Jeanne sourit. Les commis et les colporteurs qui travaillent pour eux font presque partie de la famille.

— Portez-leur un panier garni, en l’honneur de Pauline. Ils doivent partager notre joie dignement.

Antoine approuve. Juste avant de refermer la porte de la chambre, il se tourne vers sa femme et lance avec la spontanéité qui est la sienne :

— Tu te rends compte que Paul a déjà 16 ans ? J’ai l’impression qu’hier encore, nous le tenions ainsi dans nos bras.

Jeanne caresse le fin duvet qui recouvre la tête du bébé.

— Je suis heureuse qu’il soit le parrain du bébé. Pauline ! Quel joli prénom. Il a vraiment bien choisi.

Jeanne sent une vague de fatigue l’envahir tout à coup. Elle laisse reposer sa tête sur l’oreiller en plumes d’oie. Elle est heureuse. Son nouveau bébé apporte tellement de promesses d’avenir. Deo gratias !

1. Les mots suivis d’un astérisque sont expliqués dans le glossaire à la fin du livre.

Une rencontre inoubliable

1805

Chez Jeanne et Antoine Jaricot

Rose ouvre doucement la porte de la maison. Il est tôt. Comme tous les jours, Antoine et Jeanne se sont levés aux aurores pour se rendre à la messe célébrée à quatre heures du matin, tout près de chez eux. Ils ne devraient pas tarder à rentrer.

Pauline, qui a l’oreille fine et a entendu le grincement des gonds, descend les escaliers quatre à quatre.

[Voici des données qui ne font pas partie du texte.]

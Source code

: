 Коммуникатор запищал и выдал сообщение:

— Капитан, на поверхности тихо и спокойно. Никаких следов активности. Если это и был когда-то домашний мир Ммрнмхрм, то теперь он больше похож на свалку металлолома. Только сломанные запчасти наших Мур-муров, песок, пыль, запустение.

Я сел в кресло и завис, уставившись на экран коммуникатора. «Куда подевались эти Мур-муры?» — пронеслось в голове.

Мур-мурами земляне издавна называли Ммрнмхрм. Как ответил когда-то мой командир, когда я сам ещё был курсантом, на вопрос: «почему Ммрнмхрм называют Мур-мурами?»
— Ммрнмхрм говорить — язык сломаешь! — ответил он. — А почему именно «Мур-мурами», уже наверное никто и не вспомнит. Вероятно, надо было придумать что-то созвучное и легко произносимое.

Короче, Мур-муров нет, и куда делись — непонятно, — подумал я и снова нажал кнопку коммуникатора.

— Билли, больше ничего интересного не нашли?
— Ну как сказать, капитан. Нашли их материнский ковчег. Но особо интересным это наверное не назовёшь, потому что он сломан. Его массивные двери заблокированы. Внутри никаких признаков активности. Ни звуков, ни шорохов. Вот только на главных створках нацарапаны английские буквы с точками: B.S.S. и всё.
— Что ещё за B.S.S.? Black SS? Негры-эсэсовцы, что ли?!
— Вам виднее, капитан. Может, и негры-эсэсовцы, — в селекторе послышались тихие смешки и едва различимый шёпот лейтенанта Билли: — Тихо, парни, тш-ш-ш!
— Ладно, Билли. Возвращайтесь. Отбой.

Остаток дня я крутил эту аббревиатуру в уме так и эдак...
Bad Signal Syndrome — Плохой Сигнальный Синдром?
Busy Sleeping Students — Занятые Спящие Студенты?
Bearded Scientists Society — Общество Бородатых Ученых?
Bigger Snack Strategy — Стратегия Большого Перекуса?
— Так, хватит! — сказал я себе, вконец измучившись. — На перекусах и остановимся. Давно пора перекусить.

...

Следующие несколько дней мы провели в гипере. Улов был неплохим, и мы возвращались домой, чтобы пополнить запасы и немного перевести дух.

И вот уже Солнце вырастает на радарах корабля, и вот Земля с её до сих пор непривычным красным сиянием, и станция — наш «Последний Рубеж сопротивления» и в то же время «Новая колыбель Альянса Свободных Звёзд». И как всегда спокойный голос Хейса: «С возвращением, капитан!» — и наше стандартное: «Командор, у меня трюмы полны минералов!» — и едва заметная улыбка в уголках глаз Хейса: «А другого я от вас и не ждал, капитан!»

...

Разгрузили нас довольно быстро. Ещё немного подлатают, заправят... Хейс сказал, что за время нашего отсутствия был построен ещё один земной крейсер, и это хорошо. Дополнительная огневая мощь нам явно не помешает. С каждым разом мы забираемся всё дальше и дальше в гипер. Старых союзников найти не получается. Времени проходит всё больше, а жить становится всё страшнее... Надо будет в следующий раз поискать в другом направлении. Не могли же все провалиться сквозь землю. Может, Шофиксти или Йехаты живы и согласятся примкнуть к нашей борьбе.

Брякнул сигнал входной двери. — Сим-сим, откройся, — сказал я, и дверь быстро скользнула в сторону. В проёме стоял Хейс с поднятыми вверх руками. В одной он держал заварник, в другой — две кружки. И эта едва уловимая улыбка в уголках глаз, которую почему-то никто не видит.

— Rose, ma chère Rose ! s’écrie-t-elle tout essoufflée. Où vas-tu ?

— Mademoiselle Pauline ! Pourquoi êtes-vous déjà debout ?

— Si tu vas visiter les deux familles dont tu nous as parlé hier, je veux t’accompagner. Je pourrai t’aider et rendre quelques services.

La bonne, touchée par le cœur généreux de la fillette de 6 ans, lui ouvre grand les bras. Pauline court s’y blottir.

— Tu es comme maman, murmure l’enfant, câline. Tu ne veux laisser personne dans le malheur. Maman est toujours accueillante : dès qu’un pauvre frappe à notre porte, elle l’écoute et l’aide en lui offrant de la nourriture ou des vêtements.

Rose approuve.

— C’est certain. Vos parents sont généreux. Ils savent ce que c’est que la misère. Ce n’est pas pour rien que les gens ont surnommé votre mère « la bonne dame ».

— Alors ? Puis-je venir ?

Rose laisse échapper un soupir. Elle sait bien qu’il est inutile de refuser. Si Pauline n’arrive pas à ses fins maintenant, elle y parviendra plus tard. Vraiment, cette enfant si bonne et généreuse est capable de se montrer parfois têtue. Aucun obstacle ne doit se trouver sur son chemin. Rose hoche donc la tête en signe d’assentiment. Pauline a gagné. Une fois de plus !

Alors qu’elles s’apprêtent à franchir le pas de la porte d’entrée, Pauline fait subitement demi-tour et s’élance vers l’escalier.

— Attends-moi ! J’en ai pour un instant ! Il faut que Philéas vienne avec nous.

Quelques instants plus tard, le frère et la sœur descendent les marches. Philéas, les yeux encore engourdis de sommeil, porte à l’épaule une énorme besace.

— Qu’est-ce donc là ? demande Rose, en voyant le sac rempli.

Pauline explique :

— Maman nous a permis de mettre de côté certains de nos jouets pour les donner à des enfants qui n’en ont pas. Les familles que tu vas visiter ne doivent pas en posséder beaucoup.

Rose est émue. Philéas et Pauline sont si touchants. Avec eux, une idée n’attend pas l’autre. Leurs jeunes cerveaux sont tout le temps en ébullition. Ne les a-t-elle pas entendus l’autre jour qui se chicanaient avec la passion qui les caractérise tous les deux ?

— Moi, j’irai en Chine pour annoncer le Christ à tous ceux qui ne le connaissent pas ! s’était exclamé fougueusement Philéas. Je serai missionnaire.